It is time for India to understand and make up its mind on KP Oli’s game plan.
Lo and behold, after KP Oli became the Prime Minster of Nepal, Shahid Khaqan Abbasi, the Prime Minster of Pakistan, became the first foreign visitor to Nepal, whom Oli received on 5 March this year.
Agreed that Nepal and Pakistan are both SAARC countries but what is common between them beyond that for Abbassi to visit Nepal other than China? With its economy itself in doldrums and the country neck deep in debt, in what way can Pakistan help Nepal? The only common thread between them is that one is sworn enemy of India and other is trying to project itself as an independent foreign country, away from Indian influence, under Oli. So be it, but India now must reshape its Nepal policy and not fall into the trap of appeasing Nepal.
Tarai people of Nepal, also called Madhesis, are basically of Indian origin. When in 2015, the Nepali Constituent Assembly adopted a Constitution not favouring Madhesis, despite Indian pressure on them to be even handed towards the rights of Madhesis, the stage was set for confrontation with India of hill people elite of Nepal.
Oli wants to play a game and make both India and China competitors in wooing Nepal.

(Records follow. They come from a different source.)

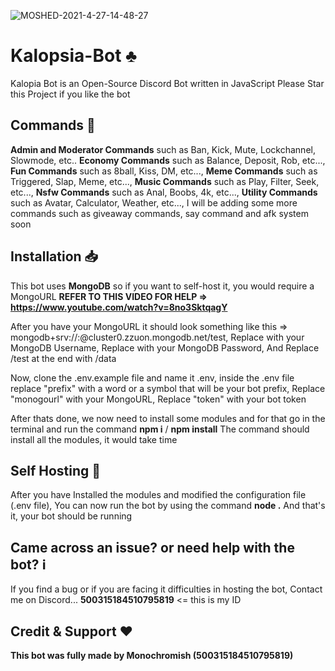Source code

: ![MOSHED-2021-4-27-14-48-27](https://user-images.githubusercontent.com/79590499/116218250-f8a58800-a767-11eb-86fa-9c1ea5797100.jpg)

# Kalopsia-Bot ♣️
Kalopia Bot is an Open-Source Discord Bot written in JavaScript
Please Star this Project if you like the bot

## Commands 🤖
**Admin and Moderator Commands** such as Ban, Kick, Mute, Lockchannel, Slowmode, etc..
**Economy Commands** such as Balance, Deposit, Rob, etc...,
**Fun Commands** such as 8ball, Kiss, DM, etc...,
**Meme Commands** such as Triggered, Slap, Meme, etc...,
**Music Commands** such as Play, Filter, Seek, etc...,
**Nsfw Commands** such as Anal, Boobs, 4k, etc...,
**Utility Commands** such as Avatar, Calculator, Weather, etc...,
I will be adding some more commands such as giveaway commands, say command and afk system soon

## Installation 📥

This bot uses **MongoDB** so if you want to self-host it, you would require a MongoURL
**REFER TO THIS VIDEO FOR HELP => https://www.youtube.com/watch?v=8no3SktqagY**

After you have your MongoURL
it should look something like this => mongodb+srv://<username>:<password>@cluster0.zzuon.mongodb.net/test,
Replace <username> with your MongoDB Username,
Replace <password> with your MongoDB Password,
And Replace /test at the end with /data
  
Now, clone the .env.example file and name it .env,
inside the .env file replace "prefix" with a word or a symbol that will be your bot prefix,
Replace "monogourl" with your MongoURL,
Replace "token" with your bot token

After thats done, we now need to install some modules and for that go in the terminal and run the command **npm i** / **npm install**
The command should install all the modules, it would take time

## Self Hosting 🚩

After you have Installed the modules and modified the configuration file (.env file), You can now run the bot by using the command **node .**
And that's it, your bot should be running

## Came across an issue? or need help with the bot? ℹ️

If you find a bug or if you are facing it difficulties in hosting the bot, Contact me on Discord... **500315184510795819** <= this is my ID

## Credit & Support ❤️

**This bot was fully made by Monochromish (500315184510795819)**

After the Nepali political elite did not listen to India, Madhesis imposed a blockade on the border, crippling essential supplies. This generated a backlash in Kathmandu and the hills. However, instead of maintaining its aim of assisting Madeshis in their rightful demands, India developed cold feet and lost out on all fronts. It annoyed all communities including Madhesis. Typical blunders of the Indian bureaucracy. KP Oli and his ilk saw in this a victory and since then have been trying to prove that they can follow a policy independent of India by cozying up to China. Of course, China is ever ready to oblige.

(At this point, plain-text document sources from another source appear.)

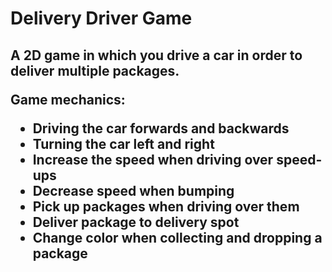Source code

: # Delivery Driver Game
 <h2>A 2D game in which you drive a car in order to deliver multiple packages.
<p></p>
Game mechanics:

- Driving the car forwards and backwards
- Turning the car left and right
- Increase the speed when driving over speed-ups
- Decrease speed when bumping
- Pick up packages when driving over them
- Deliver package to delivery spot
- Change color when collecting and dropping a package</h2>

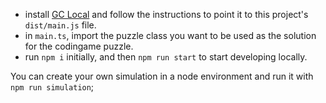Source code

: * install [GC Local](https://www.codingame.com/forum/t/cg-local/10359) and follow the instructions to point it to this project's `dist/main.js` file.
* in `main.ts`, import the puzzle class you want to be used as the solution for the codingame puzzle.
* run `npm i` initially, and then `npm run start` to start developing locally.

You can create your own simulation in a node environment and run it with `npm run simulation`;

Oli’s romance with China started in 2016 when he visited China. There he signed three dozen pacts including the Transit and Transport pact. China also gave a 3 billion yuan loan to Oli for reconstruction work. While Nepal’s total exports to China are 181 million dollars, its import from China is growing by 39 per cent annually. China is the second largest source of foreign tourists to Nepal. Nepal holds an observer status in Shanghai Cooperation Organisation.
What is somewhat a worrying factor is the fact that India and Nepal had appointed an Eminent Persons Group (EPG), consisting of four members each, to go into the gamut of all aspects of the 1950 Treaty between India and Nepal. It is now clear that Nepalis are going to recommend complete overhaul of this treaty. That is OK but what is bothersome is that Nepali members are insisting that there should be complete regulation of border between the two countries, as also documentation of entry and exit of each person.

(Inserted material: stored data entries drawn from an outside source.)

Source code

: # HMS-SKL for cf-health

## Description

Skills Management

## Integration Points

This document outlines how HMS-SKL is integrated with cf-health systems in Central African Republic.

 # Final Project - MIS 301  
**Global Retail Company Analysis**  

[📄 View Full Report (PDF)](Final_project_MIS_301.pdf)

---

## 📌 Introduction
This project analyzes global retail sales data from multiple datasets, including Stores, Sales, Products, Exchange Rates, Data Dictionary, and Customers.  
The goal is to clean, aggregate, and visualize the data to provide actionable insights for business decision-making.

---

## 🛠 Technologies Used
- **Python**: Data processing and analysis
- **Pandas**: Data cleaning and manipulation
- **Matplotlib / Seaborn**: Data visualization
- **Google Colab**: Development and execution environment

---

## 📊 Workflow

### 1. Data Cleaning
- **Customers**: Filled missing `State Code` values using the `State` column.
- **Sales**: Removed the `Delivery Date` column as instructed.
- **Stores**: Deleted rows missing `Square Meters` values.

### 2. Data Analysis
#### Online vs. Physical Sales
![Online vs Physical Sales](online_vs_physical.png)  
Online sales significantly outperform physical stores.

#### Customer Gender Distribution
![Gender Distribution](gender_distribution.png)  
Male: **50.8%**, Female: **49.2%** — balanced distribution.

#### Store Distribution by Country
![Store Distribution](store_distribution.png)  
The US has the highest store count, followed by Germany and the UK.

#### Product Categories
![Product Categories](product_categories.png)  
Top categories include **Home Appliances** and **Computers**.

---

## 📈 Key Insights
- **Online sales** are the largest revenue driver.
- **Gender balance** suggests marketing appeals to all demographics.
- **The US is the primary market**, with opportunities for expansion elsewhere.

India should make it clear to Nepal that it is not going to become a competitor along with China.
It is time for India to understand and make up its mind on KP Oli’s game plan. Oli wants to play a game and make both India and China competitors in wooing Nepal. India should make it clear to Nepal that it is not going to become a competitor along with China.
If Nepal wants to sit on China’s lap, it is most welcome to do so. If Nepal thinks that Pakistan will come rushing to its help, so be it! India could not care less. If Nepal wants to regulate the borders then so be it! But then, no Nepali will be allowed to work in India without a work permit. India should also disband all Nepali Gorkha regiments of the Indian Army. We have sufficient Gorkhas of Indian origin in our country. Finally, India should also make it clear to Nepal that Madhesis are of Indian origin, so India will not compromise their interests come what may! India should also stop granting loans to Nepal on subsidised rates. Every deal should be on a country to country basis.